Tuesday, March 20, 2012

Interim musings, continued

A friend recently had a houseguest, an old pal who has exacerbated a host of health problems by becoming grossly obese. Taking a set of native flaws and adding to them by their own choice and behaviors. My friend reflected that everyone really has their own “200 pound belly”, though often not so obvious. Sadly true. Reminds me that, with very few exception, it’s the rare misfortune of mine that I have not been the author of.

Ethos anthropo daimon, said Heraclitus. A man's character is his fate.

Without my laptop, I was forced to read an actual book. What was for most of my life a compulsive practice is now a rarity. I still read compulsively, but on a screen, not on paper.

I re-opened The Closing of the American Mind by Allan Bloom, 1987. A homosexual man with a deep knowledge and love of Western civilization, Saul Bellow’s Ravelstein. He can think and he can write.
He shows how deeply relativism, in the paradoxical service of an absolutist and dogmatic political agenda, has become the default mind of American youth. The very same people who will clock you for being judgmental or Eurocentric will nail you to the wall for any slight against the code of racial or gender orthodoxy.

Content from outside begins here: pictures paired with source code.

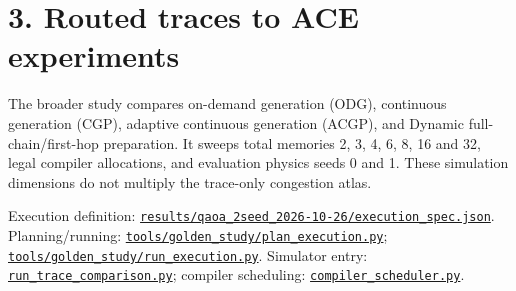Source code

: \documentclass[10pt,a4paper]{article}
\begin{document}
\section*{3. Routed traces to ACE experiments}
The broader study compares on-demand generation (ODG), continuous generation (CGP), adaptive continuous generation (ACGP), and Dynamic full-chain/first-hop preparation. It sweeps total memories 2, 3, 4, 6, 8, 16 and 32, legal compiler allocations, and evaluation physics seeds 0 and 1. These simulation dimensions do not multiply the trace-only congestion atlas.\par
Execution definition: \href{\detokenize{file:///home/dhruv-pansuriya/Documents/BTP/Compiler-Driven-ACE/results/qaoa_2seed_2026-10-26/execution_spec.json}}{\nolinkurl{results/qaoa_2seed_2026-10-26/execution_spec.json}}. Planning/running: \href{\detokenize{file:///home/dhruv-pansuriya/Documents/BTP/Compiler-Driven-ACE/tools/golden_study/plan_execution.py}}{\nolinkurl{tools/golden_study/plan_execution.py}}; \href{\detokenize{file:///home/dhruv-pansuriya/Documents/BTP/Compiler-Driven-ACE/tools/golden_study/run_execution.py}}{\nolinkurl{tools/golden_study/run_execution.py}}. Simulator entry: \href{\detokenize{file:///home/dhruv-pansuriya/Documents/BTP/Compiler-Driven-ACE/run_trace_comparison.py}}{\nolinkurl{run_trace_comparison.py}}; compiler scheduling: \href{\detokenize{file:///home/dhruv-pansuriya/Documents/BTP/Compiler-Driven-ACE/compiler_scheduler.py}}{\nolinkurl{compiler_scheduler.py}}.\par
\clearpage
\end{document}
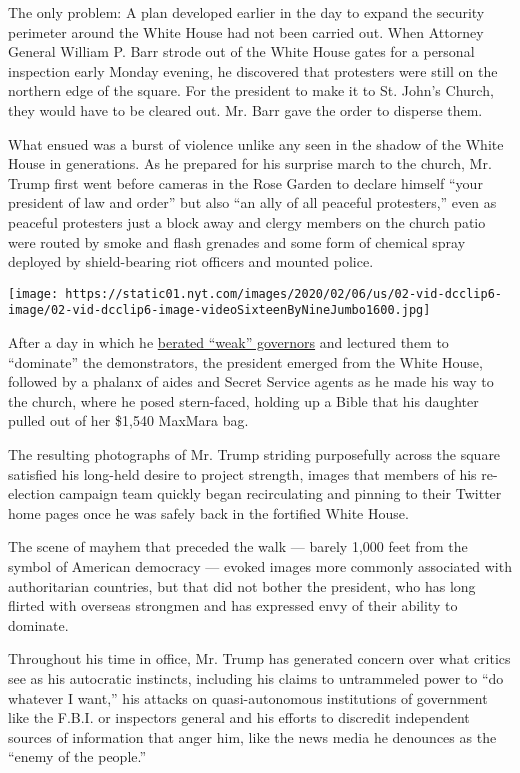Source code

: The only problem: A plan developed earlier in the day to expand the
security perimeter around the White House had not been carried out. When
Attorney General William P. Barr strode out of the White House gates for
a personal inspection early Monday evening, he discovered that
protesters were still on the northern edge of the square. For the
president to make it to St. John's Church, they would have to be cleared
out. Mr. Barr gave the order to disperse them.

What ensued was a burst of violence unlike any seen in the shadow of the
White House in generations. As he prepared for his surprise march to the
church, Mr. Trump first went before cameras in the Rose Garden to
declare himself ``your president of law and order'' but also ``an ally
of all peaceful protesters,'' even as peaceful protesters just a block
away and clergy members on the church patio were routed by smoke and
flash grenades and some form of chemical spray deployed by
shield-bearing riot officers and mounted police.

\texttt{[image: https://static01.nyt.com/images/2020/02/06/us/02-vid-dcclip6-image/02-vid-dcclip6-image-videoSixteenByNineJumbo1600.jpg]}

After a day in which he
\href{https://www.nytimes.com/2020/06/01/us/politics/trump-governors.html}{berated
``weak'' governors} and lectured them to ``dominate'' the demonstrators,
the president emerged from the White House, followed by a phalanx of
aides and Secret Service agents as he made his way to the church, where
he posed stern-faced, holding up a Bible that his daughter pulled out of
her \$1,540 MaxMara bag.

The resulting photographs of Mr. Trump striding purposefully across the
square satisfied his long-held desire to project strength, images that
members of his re-election campaign team quickly began recirculating and
pinning to their Twitter home pages once he was safely back in the
fortified White House.

The scene of mayhem that preceded the walk --- barely 1,000 feet from
the symbol of American democracy --- evoked images more commonly
associated with authoritarian countries, but that did not bother the
president, who has long flirted with overseas strongmen and has
expressed envy of their ability to dominate.

Throughout his time in office, Mr. Trump has generated concern over what
critics see as his autocratic instincts, including his claims to
untrammeled power to ``do whatever I want,'' his attacks on
quasi-autonomous institutions of government like the F.B.I. or
inspectors general and his efforts to discredit independent sources of
information that anger him, like the news media he denounces as the
``enemy of the people.''

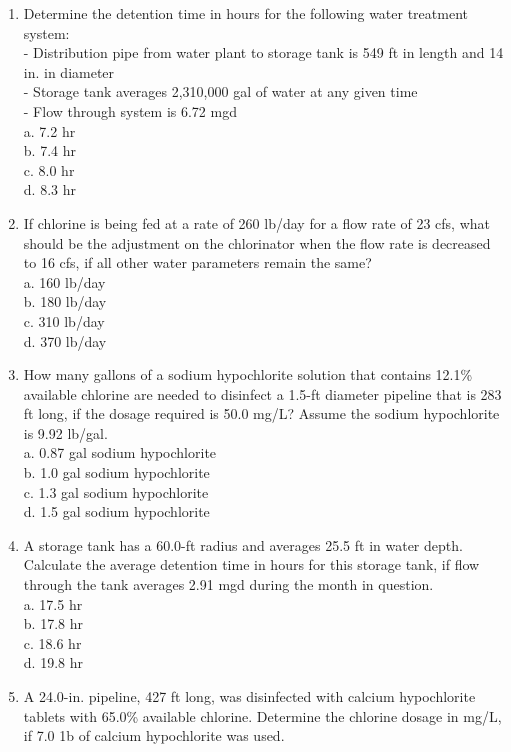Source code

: \begin{enumerate}
\item Determine the detention time in hours for the following water treatment system:\\
-	Distribution pipe from water plant to storage tank is 549 ft in length and 14 in. in diameter\\
-	Storage tank averages 2,310,000 gal of water at any given time\\
-	Flow through system is 6.72 mgd\\
a.	7.2 hr\\
b.	7.4 hr\\
c.	8.0 hr\\
d.	8.3 hr\\
\item If chlorine is being fed at a rate of 260 lb/day for a flow rate of 23 cfs, what should be the adjustment on the chlorinator when the flow rate is decreased to 16 cfs, if all other water parameters remain the same?\\
a.	160 lb/day\\
b.	180 lb/day\\
c.	310 lb/day\\
d.	370 lb/day\\
\item How many gallons of a sodium hypochlorite solution that contains 12.1\% available chlorine are needed to disinfect a 1.5-ft diameter pipeline that is 283 ft long, if the dosage required is 50.0 mg/L? Assume the sodium hypochlorite is 9.92 lb/gal.\\
a.	0.87 gal sodium hypochlorite\\
b.	1.0 gal sodium hypochlorite\\
c.	1.3 gal sodium hypochlorite\\
d.	1.5 gal sodium hypochlorite\\
\item A storage tank has a 60.0-ft radius and averages 25.5 ft in water depth. Calculate the average detention time in hours for this storage tank, if flow through the tank averages 2.91 mgd during the month in question.\\
a.	17.5 hr\\
b.	17.8 hr\\
c.	18.6 hr\\
d.	19.8 hr\\
\item A 24.0-in. pipeline, 427 ft long, was disinfected with calcium hypochlorite tablets with 65.0\% available chlorine. Determine the chlorine dosage in mg/L, if 7.0 1b of calcium hypochlorite was used.\\

\end{enumerate}
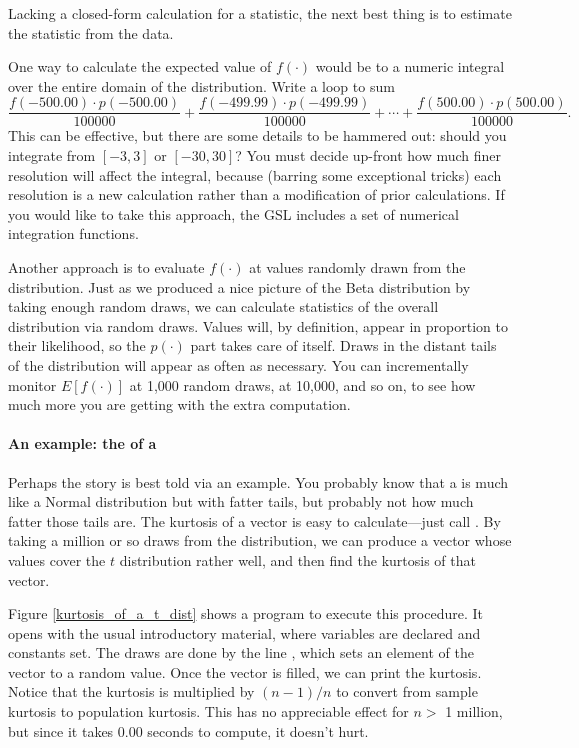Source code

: Lacking a closed-form calculation for a statistic, the next best thing
is to estimate the statistic from the data. 

One way to calculate the expected value of $f(\cdot)$ would be to a numeric
integral over the entire domain of the distribution. Write a loop to
sum $$\frac{f(-500.00)\cdot p(-500.00)}{100000} + \frac{f(-499.99)\cdot
p(-499.99)}{100000} + \cdots + \frac{f(500.00)\cdot p(500.00)}{100000}.$$ This can be effective, but there are
some details to be hammered out: should you integrate from $[-3,3]$
or $[-30,30]$? You must decide up-front how much finer resolution will
affect the integral, because (barring some exceptional tricks) each
resolution is a new calculation rather than a modification of prior 
calculations. If you would like to take this approach, the GSL includes
a set of numerical integration functions.

Another approach is to evaluate $f(\cdot)$ at values randomly drawn
from the distribution.  Just as we produced a nice picture of the
Beta distribution by taking enough random draws, we can calculate
statistics of the overall distribution via random draws.  Values will,
by definition, appear in proportion to their likelihood, so the $p(\cdot)$
part takes care of itself. Draws in the distant tails of the distribution
will appear as often as necessary.  You can incrementally monitor
$E[f(\cdot)]$ at 1,000 random draws, at 10,000, and so on, to see how
much more you are getting with the extra computation.


\paragraph{An example: the  of a } Perhaps the
story is best told via an example.  You probably
know that a  is much like a Normal distribution but
with fatter tails, but probably not how much fatter those tails are.
The kurtosis of a vector is easy to calculate---just call
. By taking a million or so draws from the
distribution, we can produce a vector whose values cover the $t$
distribution rather well, and then find the kurtosis of that vector.

Figure \ref{kurtosis_of_a_t_dist} shows a program to execute this procedure. 
It opens with the usual introductory material, where variables are
declared and constants set. The draws are done by the line
, which sets an
element of the vector  to a random value. Once the vector is
filled, we can print the kurtosis. Notice that the kurtosis is
multiplied by $(n-1)/n$ to convert from sample kurtosis to population 
kurtosis. This has no appreciable effect for $n >$ 1 million, but since it takes
0.00 seconds to compute, it doesn't hurt.


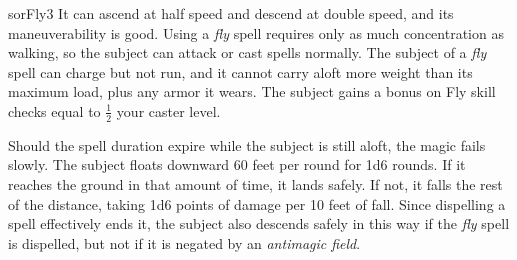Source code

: \begin{spellcard}{sor}{Fly}{3}
  It can ascend at half speed and descend at double speed, and its maneuverability is good.
  Using a \emph{fly} spell requires only as much concentration as walking,
  so the subject can attack or cast spells normally.
  The subject of a \emph{fly} spell can charge but not run,
  and it cannot carry aloft more weight than its maximum load, plus any armor it wears.
  The subject gains a bonus on Fly skill checks equal to \(\frac{1}{2}\) your caster level.

  Should the spell duration expire while the subject is still aloft, the magic fails slowly.
  The subject floats downward 60 feet per round for 1d6 rounds.
  If it reaches the ground in that amount of time, it lands safely.
  If not, it falls the rest of the distance, taking 1d6 points of damage per 10 feet of fall.
  Since dispelling a spell effectively ends it,
  the subject also descends safely in this way if the \emph{fly} spell is dispelled,
  but not if it is negated by an \emph{antimagic field}.

\end{spellcard}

One of his many bull’s eyes pointed out the difference between the socialization of men in classical education and the current post-60’s liberalism.

The traditional order accepted the human and masculine passions of ambition for glory and rule as natural and tried to train and order them; the current Boomer regime of feminist “histrionic moralism” requires the demonization, repression and extinction of these natural drives. At least in men.

And he shows the untrained and denied power drive hidden underneath the egalitarian rhetoric. Good stuff.